Yes, 80 numbers is less than half a kilobyte. Therefore, we are effectively able to do a search on large databases and economically use memory to store attributes.
What capacities are needed for this?
When the network is trained, it can work efficiently on a regular computer. For example, FindFace runs on five Amazon EC2 servers - and not on top-end machines. The system holds 50 queries per second when searching through a database of 250 million photos.
And if we need to train her?
We train her on the GPU, because it is best suited for training neural networks. One training on 20 million photos takes an average month in our case. But here we still have servers on which about 20 experiments are simultaneously running.
That is, one full GPU supercomputer is not needed, is any cluster enough?
Yes.
How much more difficult is working with video than with photos?
Video from a photo differs only in the number of frames. Therefore, when working with video, the requirements for the speed of the algorithm increase. From the point of view of training, nothing changes.
Will the SaaS that you launch allow you to work with the video?
No, but the SDK works with video. Sending to the cloud the entire video stream does not look very reasonable. There will be a module with a face detector. Therefore, for SaaS, you need to select frames and individually send them to the cloud.
How expensive is the development of such software solutions? How high is the price of the product for the consumer?
It all depends on the project. SaaS per thousand requests costs from $ 1 to $ 5.
So this is a mass product?
Of course. That is, for some event or store, it will cost about several hundred dollars a month. If there are large individual projects, the price will be different.

More about technology. SaaS and SDK are based on the same algorithm. The SDK is written in C ++. It’s clear why: it works quickly and reliably. What other languages, technologies do you use?
For training, we use standard libraries - Caffe, Theano, Torch7. We write in Python, C ++ and the Cuda platform. Using Cuda on the GPU, learning is much faster. We mainly need Python for experimentation, so that we can write something, try it. The cloud is also written on it, because it is more convenient.

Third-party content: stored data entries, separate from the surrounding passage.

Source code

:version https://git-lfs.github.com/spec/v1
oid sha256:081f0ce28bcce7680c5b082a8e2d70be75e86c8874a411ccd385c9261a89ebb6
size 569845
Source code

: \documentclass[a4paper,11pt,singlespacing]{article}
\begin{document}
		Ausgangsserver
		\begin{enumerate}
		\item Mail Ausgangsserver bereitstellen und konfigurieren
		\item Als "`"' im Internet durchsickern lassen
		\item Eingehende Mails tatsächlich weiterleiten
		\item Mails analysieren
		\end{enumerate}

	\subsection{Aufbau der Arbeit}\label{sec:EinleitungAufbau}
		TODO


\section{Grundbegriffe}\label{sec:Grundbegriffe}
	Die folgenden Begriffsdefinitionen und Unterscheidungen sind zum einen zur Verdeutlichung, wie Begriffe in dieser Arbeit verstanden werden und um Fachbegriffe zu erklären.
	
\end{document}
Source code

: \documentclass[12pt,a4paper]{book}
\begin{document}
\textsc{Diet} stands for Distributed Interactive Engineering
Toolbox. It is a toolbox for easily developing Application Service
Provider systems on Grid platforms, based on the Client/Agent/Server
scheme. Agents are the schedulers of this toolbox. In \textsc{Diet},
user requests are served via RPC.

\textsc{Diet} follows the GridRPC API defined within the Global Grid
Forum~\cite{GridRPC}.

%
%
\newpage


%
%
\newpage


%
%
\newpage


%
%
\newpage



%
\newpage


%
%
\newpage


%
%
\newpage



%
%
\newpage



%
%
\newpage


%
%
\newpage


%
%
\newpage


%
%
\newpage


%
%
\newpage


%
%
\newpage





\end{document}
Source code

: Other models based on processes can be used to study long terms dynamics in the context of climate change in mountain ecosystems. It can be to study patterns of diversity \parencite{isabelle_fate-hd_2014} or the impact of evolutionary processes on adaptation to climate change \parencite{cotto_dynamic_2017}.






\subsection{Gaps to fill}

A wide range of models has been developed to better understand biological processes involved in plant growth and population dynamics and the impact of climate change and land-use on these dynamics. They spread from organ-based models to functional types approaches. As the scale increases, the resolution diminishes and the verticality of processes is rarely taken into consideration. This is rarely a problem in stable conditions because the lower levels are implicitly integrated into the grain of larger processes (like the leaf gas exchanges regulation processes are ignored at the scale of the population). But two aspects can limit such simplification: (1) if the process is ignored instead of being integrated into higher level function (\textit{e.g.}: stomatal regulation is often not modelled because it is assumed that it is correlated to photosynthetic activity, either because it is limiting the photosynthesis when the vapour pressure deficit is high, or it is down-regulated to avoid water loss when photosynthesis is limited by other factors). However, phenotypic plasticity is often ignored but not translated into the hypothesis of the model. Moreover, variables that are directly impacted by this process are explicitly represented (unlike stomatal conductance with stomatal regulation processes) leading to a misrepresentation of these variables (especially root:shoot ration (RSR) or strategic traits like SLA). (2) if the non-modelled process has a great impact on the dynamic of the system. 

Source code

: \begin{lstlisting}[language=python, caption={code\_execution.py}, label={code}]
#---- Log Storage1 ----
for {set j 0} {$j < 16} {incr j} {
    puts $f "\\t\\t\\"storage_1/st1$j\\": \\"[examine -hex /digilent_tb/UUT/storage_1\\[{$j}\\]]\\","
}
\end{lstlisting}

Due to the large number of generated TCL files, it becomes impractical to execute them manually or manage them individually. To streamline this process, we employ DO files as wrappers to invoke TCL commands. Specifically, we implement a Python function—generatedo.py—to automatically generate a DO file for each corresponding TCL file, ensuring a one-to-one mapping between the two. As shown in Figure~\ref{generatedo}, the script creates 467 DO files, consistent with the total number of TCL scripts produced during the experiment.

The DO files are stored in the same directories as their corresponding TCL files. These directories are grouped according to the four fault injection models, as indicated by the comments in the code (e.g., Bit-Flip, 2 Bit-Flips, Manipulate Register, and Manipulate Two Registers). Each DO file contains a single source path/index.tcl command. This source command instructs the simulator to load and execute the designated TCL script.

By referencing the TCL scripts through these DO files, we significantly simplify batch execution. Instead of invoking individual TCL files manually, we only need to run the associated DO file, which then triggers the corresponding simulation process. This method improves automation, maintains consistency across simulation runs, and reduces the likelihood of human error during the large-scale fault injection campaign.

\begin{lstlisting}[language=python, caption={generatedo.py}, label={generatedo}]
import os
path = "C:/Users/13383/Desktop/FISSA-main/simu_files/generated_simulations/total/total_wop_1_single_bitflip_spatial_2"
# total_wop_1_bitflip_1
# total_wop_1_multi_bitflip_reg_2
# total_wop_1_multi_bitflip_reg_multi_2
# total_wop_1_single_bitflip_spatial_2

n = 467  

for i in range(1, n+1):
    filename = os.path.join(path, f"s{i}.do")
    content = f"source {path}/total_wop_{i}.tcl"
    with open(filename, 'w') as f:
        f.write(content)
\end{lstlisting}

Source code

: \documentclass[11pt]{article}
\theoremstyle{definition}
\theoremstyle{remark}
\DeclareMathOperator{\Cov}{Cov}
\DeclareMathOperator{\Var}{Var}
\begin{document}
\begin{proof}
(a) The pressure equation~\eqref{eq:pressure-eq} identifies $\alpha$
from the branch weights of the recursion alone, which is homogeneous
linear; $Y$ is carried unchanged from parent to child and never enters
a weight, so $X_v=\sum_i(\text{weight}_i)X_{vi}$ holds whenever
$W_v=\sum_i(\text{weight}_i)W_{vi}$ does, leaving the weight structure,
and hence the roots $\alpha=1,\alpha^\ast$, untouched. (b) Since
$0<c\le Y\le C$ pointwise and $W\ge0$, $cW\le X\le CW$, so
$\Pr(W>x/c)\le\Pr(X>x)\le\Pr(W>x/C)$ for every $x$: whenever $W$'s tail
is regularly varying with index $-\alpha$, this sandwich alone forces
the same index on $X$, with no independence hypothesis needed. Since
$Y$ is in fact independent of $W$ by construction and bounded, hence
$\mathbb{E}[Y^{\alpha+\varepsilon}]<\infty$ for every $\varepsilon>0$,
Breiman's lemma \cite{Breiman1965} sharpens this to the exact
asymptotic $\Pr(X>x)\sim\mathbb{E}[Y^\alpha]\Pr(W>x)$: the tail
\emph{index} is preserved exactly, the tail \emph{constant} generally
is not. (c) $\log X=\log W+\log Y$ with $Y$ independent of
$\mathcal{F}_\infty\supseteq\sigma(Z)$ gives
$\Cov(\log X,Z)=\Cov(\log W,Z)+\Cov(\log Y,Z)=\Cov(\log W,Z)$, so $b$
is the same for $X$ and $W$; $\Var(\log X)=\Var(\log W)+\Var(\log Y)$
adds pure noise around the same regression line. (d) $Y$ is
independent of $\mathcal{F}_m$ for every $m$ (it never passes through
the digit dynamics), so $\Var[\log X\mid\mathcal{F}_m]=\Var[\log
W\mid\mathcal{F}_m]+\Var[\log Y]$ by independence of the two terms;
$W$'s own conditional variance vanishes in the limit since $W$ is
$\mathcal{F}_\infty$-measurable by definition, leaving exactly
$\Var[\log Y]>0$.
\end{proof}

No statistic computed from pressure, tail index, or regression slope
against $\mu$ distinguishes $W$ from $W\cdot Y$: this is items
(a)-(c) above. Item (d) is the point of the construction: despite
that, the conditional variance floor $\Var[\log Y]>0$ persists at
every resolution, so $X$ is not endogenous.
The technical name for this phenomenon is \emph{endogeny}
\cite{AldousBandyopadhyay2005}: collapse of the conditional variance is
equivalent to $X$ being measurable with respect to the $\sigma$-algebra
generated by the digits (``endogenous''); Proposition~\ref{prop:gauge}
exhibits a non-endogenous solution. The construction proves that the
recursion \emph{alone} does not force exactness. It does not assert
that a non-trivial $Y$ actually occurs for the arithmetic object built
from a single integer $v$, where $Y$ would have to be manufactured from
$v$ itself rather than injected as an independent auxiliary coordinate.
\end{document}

What are your requirements for programmers at R&D?
What matters here is not languages and technologies, but knowledge of algorithms, in general, requirements for mathematical training. Of course, we need some knowledge in the field of machine learning and C-like languages.
If we talk about the product team, then, of course, C ++ is needed there.

Photo: Alexander Utkin
Question about the database. Where is all this stored?

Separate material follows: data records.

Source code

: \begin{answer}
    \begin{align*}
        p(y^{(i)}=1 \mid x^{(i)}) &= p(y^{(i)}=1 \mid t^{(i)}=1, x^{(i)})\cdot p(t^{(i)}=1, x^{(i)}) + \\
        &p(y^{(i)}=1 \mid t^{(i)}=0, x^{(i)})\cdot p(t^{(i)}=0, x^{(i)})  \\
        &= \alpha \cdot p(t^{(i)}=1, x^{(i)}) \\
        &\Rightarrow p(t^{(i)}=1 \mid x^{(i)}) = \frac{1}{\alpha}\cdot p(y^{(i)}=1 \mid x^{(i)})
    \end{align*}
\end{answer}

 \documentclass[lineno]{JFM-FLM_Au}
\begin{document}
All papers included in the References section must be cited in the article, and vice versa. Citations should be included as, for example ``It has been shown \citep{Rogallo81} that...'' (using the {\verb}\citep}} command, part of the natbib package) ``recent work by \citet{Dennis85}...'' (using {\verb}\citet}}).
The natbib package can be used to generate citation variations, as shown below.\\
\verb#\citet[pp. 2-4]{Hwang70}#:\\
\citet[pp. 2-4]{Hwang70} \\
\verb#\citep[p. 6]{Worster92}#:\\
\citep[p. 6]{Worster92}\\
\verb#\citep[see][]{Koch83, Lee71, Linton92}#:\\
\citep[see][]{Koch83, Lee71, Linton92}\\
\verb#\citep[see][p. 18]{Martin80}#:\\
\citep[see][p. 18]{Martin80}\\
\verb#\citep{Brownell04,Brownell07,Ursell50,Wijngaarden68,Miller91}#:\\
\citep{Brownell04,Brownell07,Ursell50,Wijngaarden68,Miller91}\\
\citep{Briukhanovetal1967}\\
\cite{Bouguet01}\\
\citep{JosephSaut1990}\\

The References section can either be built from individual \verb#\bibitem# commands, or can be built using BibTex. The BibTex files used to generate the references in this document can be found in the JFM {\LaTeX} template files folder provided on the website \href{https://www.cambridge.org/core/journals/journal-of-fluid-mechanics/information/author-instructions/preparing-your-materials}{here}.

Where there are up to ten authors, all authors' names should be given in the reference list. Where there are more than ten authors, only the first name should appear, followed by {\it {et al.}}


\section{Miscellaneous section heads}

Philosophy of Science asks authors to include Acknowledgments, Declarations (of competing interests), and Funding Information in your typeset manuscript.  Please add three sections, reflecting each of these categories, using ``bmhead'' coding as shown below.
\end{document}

If we are talking about the search index, this is our development. It allows you to search in large databases in less than a second. This is part of the product.
If we talk about storing information about users, the database does not matter much here. We are using Mongo. But there is nothing related to the search.
Many people began to offer money after you became famous?
A lot, but we still have not taken money from anyone. In the near future we will close the round.
You went to the USA not so long ago. Was this your first trip?
Yes.
Was there a direct interest in you? Who did you talk to? Do I understand correctly that you combined leisure and business there?
We drove in the spring. Recently, my partners traveled to the United States without me. The interest is huge: we talked with both investors and clients. We have good relations with some of them, we work, we sent them an SDK.
Did you manage to communicate with the developers? Someone to invite to work?
Not. But we have all the development now in Russia, and there are many advantages, in particular, economic ones. We will open offices in the Valley, and after some time in Europe.